# [TASK REQUIREMENTS]
From the line below that contains "<td>0.715044</td>" to the line that contains "<td>0.932381</td>", repeat every line exactly, both ends included, and nothing else.

# [RECORDED DATA]
********************
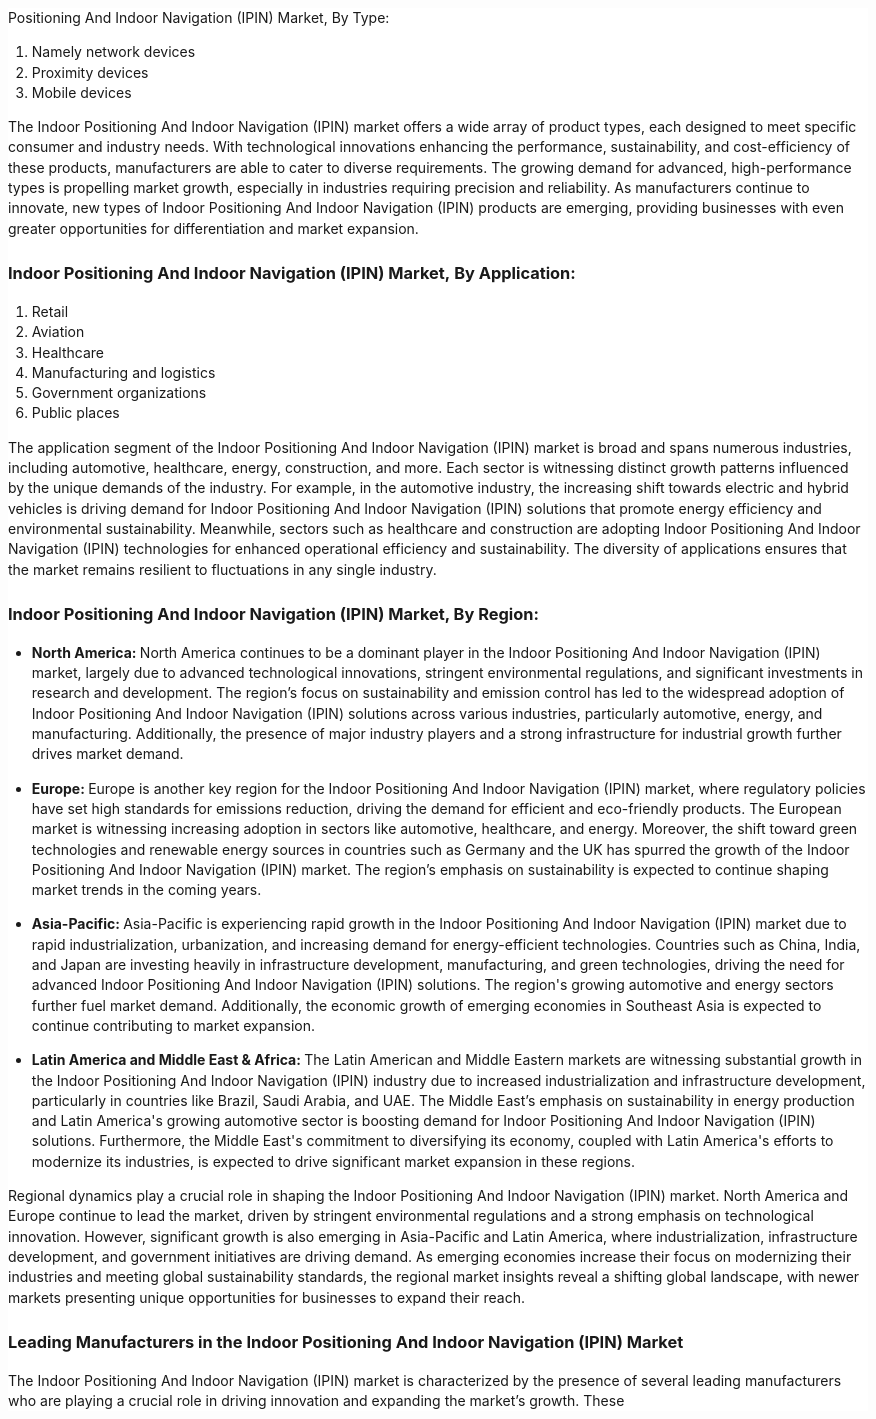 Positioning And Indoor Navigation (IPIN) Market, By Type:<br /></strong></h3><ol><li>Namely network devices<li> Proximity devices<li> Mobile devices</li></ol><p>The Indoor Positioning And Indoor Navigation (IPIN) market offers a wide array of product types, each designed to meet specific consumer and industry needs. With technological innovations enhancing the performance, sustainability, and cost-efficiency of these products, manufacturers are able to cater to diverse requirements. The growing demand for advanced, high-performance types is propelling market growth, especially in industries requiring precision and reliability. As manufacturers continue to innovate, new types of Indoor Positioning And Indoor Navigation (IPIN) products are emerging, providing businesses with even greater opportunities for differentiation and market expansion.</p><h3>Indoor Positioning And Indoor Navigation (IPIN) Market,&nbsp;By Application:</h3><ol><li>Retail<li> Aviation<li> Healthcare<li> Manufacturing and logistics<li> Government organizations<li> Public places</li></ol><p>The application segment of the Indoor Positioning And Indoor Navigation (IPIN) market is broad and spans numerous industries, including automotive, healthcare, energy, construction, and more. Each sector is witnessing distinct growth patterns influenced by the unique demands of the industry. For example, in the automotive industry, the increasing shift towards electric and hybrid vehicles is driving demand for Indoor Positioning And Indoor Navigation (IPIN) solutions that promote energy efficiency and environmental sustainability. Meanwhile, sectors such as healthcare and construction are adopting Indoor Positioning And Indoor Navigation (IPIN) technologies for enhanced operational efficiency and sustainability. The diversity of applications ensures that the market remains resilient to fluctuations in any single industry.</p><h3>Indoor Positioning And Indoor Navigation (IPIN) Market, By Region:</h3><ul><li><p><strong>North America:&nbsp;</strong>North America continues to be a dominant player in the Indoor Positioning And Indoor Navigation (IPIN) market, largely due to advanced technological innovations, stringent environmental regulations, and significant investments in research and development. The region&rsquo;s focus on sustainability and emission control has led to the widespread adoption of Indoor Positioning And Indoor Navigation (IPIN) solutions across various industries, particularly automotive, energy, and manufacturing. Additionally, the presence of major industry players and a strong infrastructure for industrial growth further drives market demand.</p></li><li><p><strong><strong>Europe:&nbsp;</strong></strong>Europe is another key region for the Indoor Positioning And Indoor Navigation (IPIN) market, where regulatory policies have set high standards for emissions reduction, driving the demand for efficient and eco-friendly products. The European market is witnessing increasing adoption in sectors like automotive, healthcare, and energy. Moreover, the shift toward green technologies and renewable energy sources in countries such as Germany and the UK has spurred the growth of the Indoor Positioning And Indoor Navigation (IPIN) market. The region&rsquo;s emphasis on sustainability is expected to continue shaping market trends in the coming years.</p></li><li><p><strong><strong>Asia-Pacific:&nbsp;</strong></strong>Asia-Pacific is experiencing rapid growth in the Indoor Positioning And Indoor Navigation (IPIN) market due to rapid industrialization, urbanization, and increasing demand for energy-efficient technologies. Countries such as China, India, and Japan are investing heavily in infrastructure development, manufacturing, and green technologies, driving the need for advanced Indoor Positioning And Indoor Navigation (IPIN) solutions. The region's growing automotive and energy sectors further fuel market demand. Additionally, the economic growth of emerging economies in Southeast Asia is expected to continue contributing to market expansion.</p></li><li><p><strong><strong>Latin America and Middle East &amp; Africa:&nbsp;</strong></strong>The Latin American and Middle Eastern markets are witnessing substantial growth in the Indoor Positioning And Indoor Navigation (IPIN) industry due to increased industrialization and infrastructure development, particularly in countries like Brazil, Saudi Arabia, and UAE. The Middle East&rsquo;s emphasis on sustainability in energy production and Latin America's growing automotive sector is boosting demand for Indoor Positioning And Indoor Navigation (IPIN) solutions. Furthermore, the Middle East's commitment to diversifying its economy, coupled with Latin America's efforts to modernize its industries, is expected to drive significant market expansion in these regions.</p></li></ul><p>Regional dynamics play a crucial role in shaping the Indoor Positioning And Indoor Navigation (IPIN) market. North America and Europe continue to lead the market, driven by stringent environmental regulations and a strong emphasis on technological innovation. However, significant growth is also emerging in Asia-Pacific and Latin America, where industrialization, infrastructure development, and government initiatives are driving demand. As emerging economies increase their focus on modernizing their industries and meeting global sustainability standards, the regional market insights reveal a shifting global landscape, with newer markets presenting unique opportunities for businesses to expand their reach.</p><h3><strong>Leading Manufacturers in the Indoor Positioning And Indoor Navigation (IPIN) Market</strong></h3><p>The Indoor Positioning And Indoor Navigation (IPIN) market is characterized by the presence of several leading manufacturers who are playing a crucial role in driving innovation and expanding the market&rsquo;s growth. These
********************
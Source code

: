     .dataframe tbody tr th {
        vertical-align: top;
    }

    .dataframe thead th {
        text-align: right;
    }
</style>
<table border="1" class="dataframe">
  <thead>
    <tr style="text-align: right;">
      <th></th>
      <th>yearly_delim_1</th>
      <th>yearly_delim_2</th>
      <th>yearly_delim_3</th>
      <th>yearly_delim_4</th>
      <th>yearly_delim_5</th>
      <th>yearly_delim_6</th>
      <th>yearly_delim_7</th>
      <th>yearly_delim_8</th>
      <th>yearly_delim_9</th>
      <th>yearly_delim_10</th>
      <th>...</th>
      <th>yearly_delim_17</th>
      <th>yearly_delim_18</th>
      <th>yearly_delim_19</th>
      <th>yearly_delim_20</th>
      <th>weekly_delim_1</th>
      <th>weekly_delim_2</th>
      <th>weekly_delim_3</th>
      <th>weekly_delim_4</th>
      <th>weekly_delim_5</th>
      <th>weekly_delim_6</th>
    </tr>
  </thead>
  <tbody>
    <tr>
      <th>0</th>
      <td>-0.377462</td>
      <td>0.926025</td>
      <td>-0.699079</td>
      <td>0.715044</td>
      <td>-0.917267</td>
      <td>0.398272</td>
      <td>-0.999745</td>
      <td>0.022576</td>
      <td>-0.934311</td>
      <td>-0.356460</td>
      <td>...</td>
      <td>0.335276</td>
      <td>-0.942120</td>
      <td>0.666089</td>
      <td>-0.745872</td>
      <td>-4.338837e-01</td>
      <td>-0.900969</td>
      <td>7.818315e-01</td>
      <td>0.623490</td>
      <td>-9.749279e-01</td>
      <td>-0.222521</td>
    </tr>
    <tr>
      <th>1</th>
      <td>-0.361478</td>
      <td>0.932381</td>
********************
# [OUTPUT OF THE TASK]
      <td>0.715044</td>
      <td>-0.917267</td>
      <td>0.398272</td>
      <td>-0.999745</td>
      <td>0.022576</td>
      <td>-0.934311</td>
      <td>-0.356460</td>
      <td>...</td>
      <td>0.335276</td>
      <td>-0.942120</td>
      <td>0.666089</td>
      <td>-0.745872</td>
      <td>-4.338837e-01</td>
      <td>-0.900969</td>
      <td>7.818315e-01</td>
      <td>0.623490</td>
      <td>-9.749279e-01</td>
      <td>-0.222521</td>
    </tr>
    <tr>
      <th>1</th>
      <td>-0.361478</td>
      <td>0.932381</td>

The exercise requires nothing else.